Task description
Only the count should appear in your answer: how many lines of the data below contain the word "login"?

[Records contained in a dataset]
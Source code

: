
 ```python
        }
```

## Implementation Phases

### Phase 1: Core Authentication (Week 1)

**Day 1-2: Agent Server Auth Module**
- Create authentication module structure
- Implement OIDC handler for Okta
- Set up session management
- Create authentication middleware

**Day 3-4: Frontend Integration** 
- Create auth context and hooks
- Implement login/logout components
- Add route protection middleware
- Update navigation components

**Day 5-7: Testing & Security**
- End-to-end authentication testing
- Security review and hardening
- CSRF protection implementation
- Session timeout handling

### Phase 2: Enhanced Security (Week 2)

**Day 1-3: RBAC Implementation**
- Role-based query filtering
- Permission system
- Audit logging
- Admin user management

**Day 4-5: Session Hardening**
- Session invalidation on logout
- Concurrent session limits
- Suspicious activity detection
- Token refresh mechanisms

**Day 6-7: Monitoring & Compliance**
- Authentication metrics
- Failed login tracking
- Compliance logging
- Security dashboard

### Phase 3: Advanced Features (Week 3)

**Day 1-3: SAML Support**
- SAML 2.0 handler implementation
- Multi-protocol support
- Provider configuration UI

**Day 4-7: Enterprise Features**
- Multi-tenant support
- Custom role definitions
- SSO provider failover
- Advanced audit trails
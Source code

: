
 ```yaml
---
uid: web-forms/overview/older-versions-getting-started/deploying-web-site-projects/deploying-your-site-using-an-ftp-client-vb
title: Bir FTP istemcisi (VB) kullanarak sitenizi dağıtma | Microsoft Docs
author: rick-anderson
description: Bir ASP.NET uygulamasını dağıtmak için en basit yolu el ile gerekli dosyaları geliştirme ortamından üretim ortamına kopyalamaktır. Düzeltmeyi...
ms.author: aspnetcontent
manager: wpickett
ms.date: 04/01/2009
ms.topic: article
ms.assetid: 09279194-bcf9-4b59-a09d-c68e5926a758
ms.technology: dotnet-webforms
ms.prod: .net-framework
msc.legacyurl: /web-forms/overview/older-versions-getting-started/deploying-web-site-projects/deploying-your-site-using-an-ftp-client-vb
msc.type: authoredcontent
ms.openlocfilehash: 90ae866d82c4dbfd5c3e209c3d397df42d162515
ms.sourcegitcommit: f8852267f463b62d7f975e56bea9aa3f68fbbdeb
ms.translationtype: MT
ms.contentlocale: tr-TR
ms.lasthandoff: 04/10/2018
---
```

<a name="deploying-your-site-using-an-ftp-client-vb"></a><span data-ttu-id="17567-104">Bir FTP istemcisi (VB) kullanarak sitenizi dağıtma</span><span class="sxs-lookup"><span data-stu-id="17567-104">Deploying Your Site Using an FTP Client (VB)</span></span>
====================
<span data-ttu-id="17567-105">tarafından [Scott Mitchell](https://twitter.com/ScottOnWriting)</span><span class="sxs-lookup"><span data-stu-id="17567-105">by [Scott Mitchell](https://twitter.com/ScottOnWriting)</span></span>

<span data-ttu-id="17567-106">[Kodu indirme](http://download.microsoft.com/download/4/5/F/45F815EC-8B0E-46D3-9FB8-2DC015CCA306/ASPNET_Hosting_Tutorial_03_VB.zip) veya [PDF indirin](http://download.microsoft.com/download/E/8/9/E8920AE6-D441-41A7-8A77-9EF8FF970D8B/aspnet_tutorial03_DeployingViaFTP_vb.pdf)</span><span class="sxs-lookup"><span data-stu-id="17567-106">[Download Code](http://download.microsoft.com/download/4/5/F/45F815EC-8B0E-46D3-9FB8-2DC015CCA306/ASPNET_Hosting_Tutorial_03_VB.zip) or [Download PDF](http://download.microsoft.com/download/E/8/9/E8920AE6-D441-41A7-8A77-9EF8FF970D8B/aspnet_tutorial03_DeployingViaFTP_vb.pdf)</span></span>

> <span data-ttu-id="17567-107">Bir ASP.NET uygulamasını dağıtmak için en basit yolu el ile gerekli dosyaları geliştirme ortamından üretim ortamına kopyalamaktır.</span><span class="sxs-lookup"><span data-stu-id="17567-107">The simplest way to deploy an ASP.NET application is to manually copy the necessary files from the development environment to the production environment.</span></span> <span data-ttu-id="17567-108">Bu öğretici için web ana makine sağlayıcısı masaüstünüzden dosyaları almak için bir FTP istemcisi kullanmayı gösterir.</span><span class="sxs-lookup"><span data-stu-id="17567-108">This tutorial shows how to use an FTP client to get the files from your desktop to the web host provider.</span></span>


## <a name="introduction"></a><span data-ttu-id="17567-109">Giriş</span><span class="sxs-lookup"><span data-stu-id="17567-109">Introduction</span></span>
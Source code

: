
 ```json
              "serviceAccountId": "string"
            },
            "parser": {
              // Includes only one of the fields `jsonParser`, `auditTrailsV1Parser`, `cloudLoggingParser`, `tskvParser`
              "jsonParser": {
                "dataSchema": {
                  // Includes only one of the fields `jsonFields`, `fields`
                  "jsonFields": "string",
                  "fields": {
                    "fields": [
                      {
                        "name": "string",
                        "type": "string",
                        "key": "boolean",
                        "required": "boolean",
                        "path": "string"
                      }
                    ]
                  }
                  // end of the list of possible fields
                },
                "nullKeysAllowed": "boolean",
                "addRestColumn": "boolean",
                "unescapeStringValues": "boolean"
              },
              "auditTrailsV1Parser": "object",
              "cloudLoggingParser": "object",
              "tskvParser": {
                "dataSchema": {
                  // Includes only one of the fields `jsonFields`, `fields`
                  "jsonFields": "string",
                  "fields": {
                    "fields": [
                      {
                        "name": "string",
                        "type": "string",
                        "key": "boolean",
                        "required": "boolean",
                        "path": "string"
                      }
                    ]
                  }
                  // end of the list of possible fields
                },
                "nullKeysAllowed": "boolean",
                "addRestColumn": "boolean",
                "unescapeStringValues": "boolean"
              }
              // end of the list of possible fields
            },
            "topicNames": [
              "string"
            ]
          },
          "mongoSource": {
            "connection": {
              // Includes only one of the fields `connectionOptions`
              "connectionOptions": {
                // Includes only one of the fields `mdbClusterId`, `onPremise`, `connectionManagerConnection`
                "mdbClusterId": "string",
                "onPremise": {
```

Solution to the exercise
2